__Description of the task__
Give the number of lines below that contain the string "command", and no other text.

─── Extracted entries

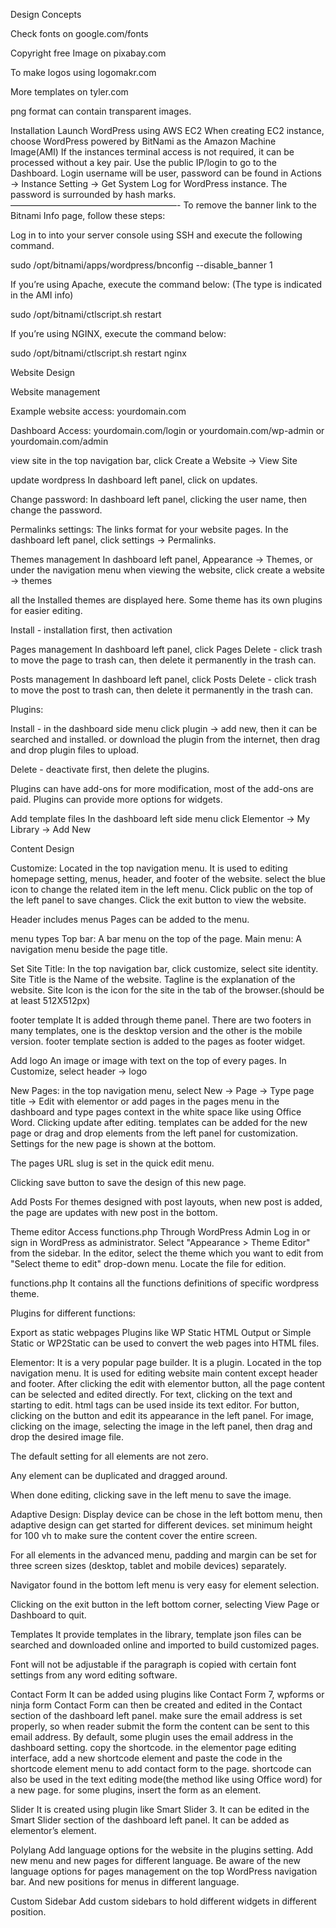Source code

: Design Concepts

Check fonts on google.com/fonts

Copyright free Image on pixabay.com

To make logos using logomakr.com

More templates on tyler.com

png format can contain transparent images.

Installation
Launch WordPress using AWS EC2
When creating EC2 instance, choose WordPress powered by BitNami as the Amazon Machine Image(AMI)
If the instances terminal access is not required, it can be processed without a key pair.
Use the public IP/login to go to the Dashboard.
Login username will be user, password can be found in Actions -> Instance Setting -> Get System Log for WordPress instance. The password is surrounded by hash marks.
———————————————————-
To remove the banner link to the Bitnami Info page, follow these steps:

Log in to into your server console using SSH and execute the following command.

sudo /opt/bitnami/apps/wordpress/bnconfig --disable_banner 1

If you’re using Apache, execute the command below: (The type is indicated in the AMI info)

sudo /opt/bitnami/ctlscript.sh restart

If you’re using NGINX, execute the command below:

sudo /opt/bitnami/ctlscript.sh restart nginx

Website Design


Website management

Example website access:
yourdomain.com

Dashboard Access:
yourdomain.com/login
or
yourdomain.com/wp-admin
or
yourdomain.com/admin

view site
in the top navigation bar, click Create a Website -> View Site

update wordpress
In dashboard left panel, click on updates.

Change password:
In dashboard left panel, clicking the user name, then change the password.

Permalinks settings:
The links format for your website pages.
In the dashboard left panel, click settings -> Permalinks.

Themes management
In dashboard left panel, Appearance -> Themes,
or
under the navigation menu when viewing the website, click create a website -> themes

all the Installed themes are displayed here. Some theme has its own plugins for easier editing.

Install - installation first, then activation


Pages management
In dashboard left panel, click Pages
Delete - click trash to move the page to trash can, then delete it permanently in the trash can.

Posts management
In dashboard left panel, click Posts
Delete - click trash to move the post to trash can, then delete it permanently in the trash can.

Plugins:

Install - in the dashboard side menu click plugin -> add new, then it can be searched and installed.
or
download the plugin from the internet, then drag and drop plugin files to upload.

Delete - deactivate first, then delete the plugins.

Plugins can have add-ons for more modification, most of the add-ons are paid.
Plugins can provide more options for widgets.


Add template files
In the dashboard left side menu click Elementor -> My Library -> Add New





Content Design

Customize:
Located in the top navigation menu.
It is used to editing homepage setting, menus, header, and footer of the website.
select the blue icon to change the related item in the left menu.
Click public on the top of the left panel to save changes.
Click the exit button to view the website.

Header includes menus
Pages can be added to the menu.

menu types
Top bar:       A bar menu on the top of the page.
Main menu: A navigation menu beside the page title.

Set Site Title:
In the top navigation bar, click customize, select site identity.
Site Title is the Name of the website.
Tagline is the explanation of the website.
Site Icon is the icon for the site in the tab of the browser.(should be at least 512X512px)


footer template
It is added through theme panel.
There are two footers in many templates, one is the desktop version and the other is the mobile version.
footer template section is added to the pages as footer widget.

Add logo
An image or image with text on the top of every pages.
In Customize, select header -> logo


New Pages:
in the top navigation menu, select New -> Page -> Type page title -> Edit with elementor
or
add pages in the pages menu in the dashboard and type pages context in the white space like using Office Word. Clicking update after editing.
templates can be added for the new page or drag and drop elements from the left panel for customization.
Settings for the new page is shown at the bottom.

The pages URL slug is set in the quick edit menu.

Clicking save button to save the design of this new page.


Add Posts
For themes designed with post layouts, when new post is added, the page are updates with new post in the bottom.

Theme editor
Access functions.php Through WordPress Admin
Log in or sign in WordPress as administrator.
Select "Appearance > Theme Editor" from the sidebar.
In the editor, select the theme which you want to edit from "Select theme to edit" drop-down menu.
Locate the file for edition.

functions.php It contains all the functions definitions of specific wordpress theme.




















Plugins for different functions:

Export as static webpages
Plugins like WP Static HTML Output or Simple Static or WP2Static can be used to convert the web pages into HTML files.

Elementor:
It is a very popular page builder.
It is a plugin.
Located in the top navigation menu.
It is used for editing website main content except header and footer.
After clicking the edit with elementor button, all the page content can be selected and edited directly.
For text, clicking on the text and starting to edit. html tags can be used inside its text editor.
For button, clicking on the button and edit its appearance in the left panel.
For image, clicking on the image, selecting the image in the left panel, then drag and drop the desired image file.

The default setting for all elements are not zero.

Any element can be duplicated and dragged around.

When done editing, clicking save in the left menu to save the image.

Adaptive Design:
Display device can be chose in the left bottom menu, then adaptive design can get started for different devices.
set minimum height for 100 vh to make sure the content cover the entire screen.

For all elements in the advanced menu, padding and margin can be set for three screen sizes (desktop, tablet and mobile devices) separately.

Navigator found in the bottom left menu is very easy for element selection.

Clicking on the exit button in the left bottom corner, selecting View Page or Dashboard to quit.


Templates
It provide templates in the library, template json files can be searched and downloaded online and imported to build customized pages.

Font will not be adjustable if the paragraph is copied with certain font settings from any word editing software.


Contact Form
It can be added using plugins like Contact Form 7, wpforms or ninja form
Contact Form can then be created and edited in the Contact section of the dashboard left panel.
make sure the email address is set properly, so when reader submit the form the content can be sent to this email address. By default, some plugin uses the email address in the dashboard setting.
copy the shortcode. in the elementor page editing interface, add a new shortcode element and paste the code in the shortcode element menu to add contact form to the page.
shortcode can also be used in the text editing mode(the method like using Office word) for a new page.
for some plugins, insert the form as an element.


Slider
It is created using plugin like Smart Slider 3.
It can be edited in the Smart Slider section of the dashboard left panel.
It can be added as elementor’s element.


Polylang
Add language options for the website in the plugins setting. Add new menu and new pages for different language. Be aware of the new language options for pages management on the top WordPress navigation bar. And new positions for menus in different language.

Custom Sidebar
Add custom sidebars to hold different widgets in different position.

──────

__Task response__
3